Theokosmos | Eric Costa


Psalm 1

13 February 2008 | Bible · Pastoral | No Comments

Blessed is the man / who walks not in the counsel of the wicked, / nor stands in the way of sinners, / nor sits in the seat of scoffers; / but his delight is in the law of the LORD, / and on his law he meditates day and night.

He is like a tree / planted by streams of water / that yields its fruit in its season, / and its leaf does not wither. / In all that he does, he prospers. / The wicked are not so, / but are like chaff that the wind drives away.

Therefore the wicked will not stand in the judgment, / nor sinners in the congregation of the righteous; / for the LORD knows the way of the righteous, / but the way of the wicked will perish. [Psalm 1]

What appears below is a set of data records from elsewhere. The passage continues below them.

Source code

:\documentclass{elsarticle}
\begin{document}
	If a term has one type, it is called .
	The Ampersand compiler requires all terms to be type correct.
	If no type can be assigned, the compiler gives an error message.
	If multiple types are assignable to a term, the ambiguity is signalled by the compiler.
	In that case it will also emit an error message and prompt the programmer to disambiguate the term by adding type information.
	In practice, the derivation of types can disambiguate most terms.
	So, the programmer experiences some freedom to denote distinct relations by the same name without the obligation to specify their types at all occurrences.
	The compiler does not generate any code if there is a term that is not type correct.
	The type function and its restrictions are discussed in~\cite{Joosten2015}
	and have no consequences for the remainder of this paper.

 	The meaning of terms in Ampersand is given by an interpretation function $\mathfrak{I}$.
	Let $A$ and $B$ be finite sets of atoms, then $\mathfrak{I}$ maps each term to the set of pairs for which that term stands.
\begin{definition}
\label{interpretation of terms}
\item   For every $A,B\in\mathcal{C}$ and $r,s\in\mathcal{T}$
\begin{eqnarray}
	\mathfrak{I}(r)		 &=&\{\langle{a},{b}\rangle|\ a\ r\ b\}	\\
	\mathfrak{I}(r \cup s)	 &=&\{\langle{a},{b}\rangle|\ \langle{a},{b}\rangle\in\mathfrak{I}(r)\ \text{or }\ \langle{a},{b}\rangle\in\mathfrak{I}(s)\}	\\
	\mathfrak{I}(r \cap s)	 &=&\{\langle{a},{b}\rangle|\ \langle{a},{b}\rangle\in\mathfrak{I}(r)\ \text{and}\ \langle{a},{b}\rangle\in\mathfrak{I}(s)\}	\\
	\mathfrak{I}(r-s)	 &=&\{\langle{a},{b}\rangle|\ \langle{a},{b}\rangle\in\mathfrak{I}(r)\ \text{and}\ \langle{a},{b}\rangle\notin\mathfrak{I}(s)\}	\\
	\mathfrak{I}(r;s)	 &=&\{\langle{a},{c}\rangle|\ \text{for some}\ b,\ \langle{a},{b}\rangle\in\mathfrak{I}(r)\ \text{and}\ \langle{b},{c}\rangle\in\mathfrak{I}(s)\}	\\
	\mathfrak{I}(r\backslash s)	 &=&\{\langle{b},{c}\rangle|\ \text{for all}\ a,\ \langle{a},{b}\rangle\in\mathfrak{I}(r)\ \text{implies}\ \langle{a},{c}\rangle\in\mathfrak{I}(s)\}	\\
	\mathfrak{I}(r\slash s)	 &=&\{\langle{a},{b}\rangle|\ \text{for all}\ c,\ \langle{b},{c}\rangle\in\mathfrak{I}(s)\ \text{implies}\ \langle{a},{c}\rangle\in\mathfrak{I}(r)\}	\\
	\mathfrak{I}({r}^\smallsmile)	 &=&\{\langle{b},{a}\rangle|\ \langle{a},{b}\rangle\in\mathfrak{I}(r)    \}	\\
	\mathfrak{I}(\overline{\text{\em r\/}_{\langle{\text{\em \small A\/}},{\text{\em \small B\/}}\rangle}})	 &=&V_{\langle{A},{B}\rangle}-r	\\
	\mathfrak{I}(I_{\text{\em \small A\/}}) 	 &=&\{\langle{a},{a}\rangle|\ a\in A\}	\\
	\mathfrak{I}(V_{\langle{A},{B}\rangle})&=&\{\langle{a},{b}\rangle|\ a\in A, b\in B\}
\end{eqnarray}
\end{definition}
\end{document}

Many preachers use Psalm 1 to try to get people to read their Bibles. “Be like the prosperous man who delights in the law of the LORD,” they say. “Don’t be like the wicked who will perish,” they say. But this Psalm uses no prescriptive language whatsoever. There are no imperatives, no commands. Psalm 1 is entirely descriptive. That fact alone ought to give us pause when we go to use it like a hammer and chisel to sculpt religious behavior.

What is being described here? The life of those called “righteous” in contrast with those called “wicked.” What is the main difference between the righteous and the wicked? Is it the object of their delight? Is it the fruit of their labors? Is it the eternal destiny of their souls? No, the first thing that makes the righteous differ from the wicked is that the righteous are “blessed.” The starting point of the “way of the righteous” is the blessing of God.

Literally speaking, there is only one person who thoroughly fulfills Psalm 1, whose delight is fully in the law of the LORD, who never walked in the counsel of the wicked, whose works always prosper, who is in himself “the way, the truth and the life” of the righteous. This is encouraging, because if I look at Psalm 1, then look just at myself, then look back and forth a few more times, I begin to wonder whether I can truly consider myself among the congregation of the righteous. But if I look to Jesus Christ with faith as the one who fulfilled Psalm 1 for me, then in him I have the full assurance of the benefits mentioned in the Psalm.

So Psalm 1 stands as a signpost at the beginning of “the little Bible” (Luther), the “epitome of the whole Scriptures” (Athanasius). The signpost reads, “All who enter here and delight have been made to do so by grace through faith in Jesus Christ.”